CLAY COUNTY, Fla. – The Clay County Sheriff’s Office has arrested 36-year-old David Michael Lawson of Orange Park, after he allegedly stole items from vehicles on William Ellery Street, including a gun. The Sheriff’s Office is crediting home surveillance video with helping crack the case.

“The video surveillance was absolutely invaluable,” the sheriff’s public information officer Chris Padgett told First Coast News. “At the end of the day, community partnership like this is something that we never take for granted.”

Alicia Harper provided the video, caught by a camera she and her husband had installed only about a year ago.

“Just for peace of mind we put it on the house,” Harper explained. “I’m ecstatic, I’m so happy that it was able to be used for something beyond what I would have expected.”

We visited Godfather Spy Shop in Jacksonville for information about security systems.

“In 2013 we’d maybe get maybe four or five residential installs a month,” Daniel Entenza began, “and now, in 2018, we’re probably getting closer to 20 residential installs a month.”

Entenza attributed the increasing popularity at least in part to dropping prices.

“Systems that were $10,000 installed ten years ago are now $2,000 installed,” he said.

Harper said her system, which she self-installed, cost about $179 at Target, noting that there are ongoing subscription fees that vary based on preferences, to store video. After hearing that her video helped nab a suspect, she’s convinced it was a great investment.

“I’m hooked! I’m definitely not going to ever leave the subscription,” she said. “I’m going to recommend it to my friends, my family.”

Estenza said his business installs systems that are more expensive – a four-camera setup installed costs about $2,000 – but they don’t require ongoing storage fees. He said either approach is fine depending on a homeowner’s finances, but he did make some strong recommendations.

“You want to go with at least four-megapixel cameras,” he said, adding that camera placement is crucial.

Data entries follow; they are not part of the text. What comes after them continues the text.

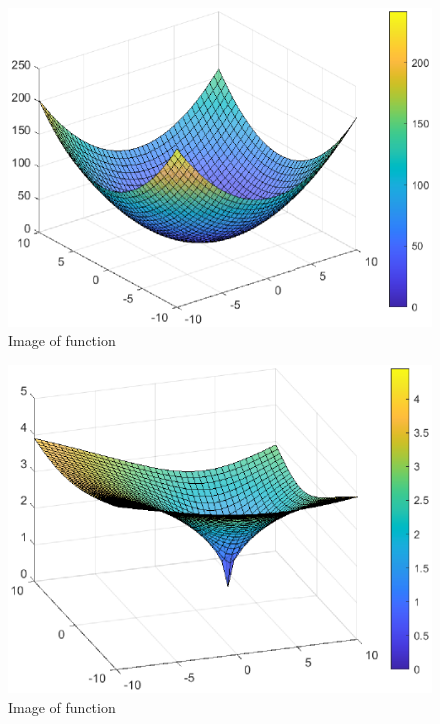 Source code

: \documentclass{CSArticle}[english]
\begin{document}
\begin{figure}[h!]
\centering
\includegraphics[scale=0.4]{figure/Q2-sphere.eps}
\caption{Image of function }
\label{fig:Q1_crite}
\end{figure}\par


\begin{figure}[h!]
\centering
\includegraphics[scale=0.4]{figure/Q2-nondiff.eps}
\caption{Image of function }
\label{fig:Q1_crite}
\end{figure}\par
\end{document}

“A common mistake that I see is on front door cams,” he said. “Sometimes they’ll put the camera up above the head, so, like, an upper headshot, and that is effectively useless.”

Continuing the example, he said “A better placement would be, if you can, draw the wire down closer to the door. If you can’t do that, try and get a further-angled shot, so you can actually angle it down a little bit … so you’re going to get a better shot off the soffit of the garage looking toward the front door, zoomed in, than you are on the overhead of the front door looking down at the top of someone’s head.”

Another decision he said is also critical, is where the in-home storage hardware is located.

“First thing [burglars] go for is your electronics. If you’ve got your TV, your DVD player, your Blue Ray player, and your home camera system all in the same place, they’re going to take that.”

Meaning, the crooks can steal the evidence along with everything else.

“When we do our installs, we either hide it in, sometimes an attic, or, if we can get power up there. Almost always, a closet that has power in it,” Estenza cautioned.

Whether you’re in the market for a video surveillance system or not, the Clay County Sheriff’s Office says it can only help solve a crime.

“The video is what helped link the suspect and these burglaries together,” Padgett said of the thefts on William Ellery Street.

But even in the absence of a complete camera and storage system – there are fake “dummy” cameras available for about $20-30 featuring solar-powered LED to look more real – Padgett said the appearance of a camera, real or not, can thwart a criminal.

“There are so many crimes we probably don’t know about that were prevented because a criminal saw video cameras,” said Padgett.

David Michael Lawson of Orange Park is charged with burglary, dealing stolen property, and giving false information to a pawnbroker. He is being held pending further charges.

The Clay County Sheriff’s Office urges citizens who have information or evidence about a crime to report it using the agency’s “See Something, Say Something” link. Submissions can be made anonymously.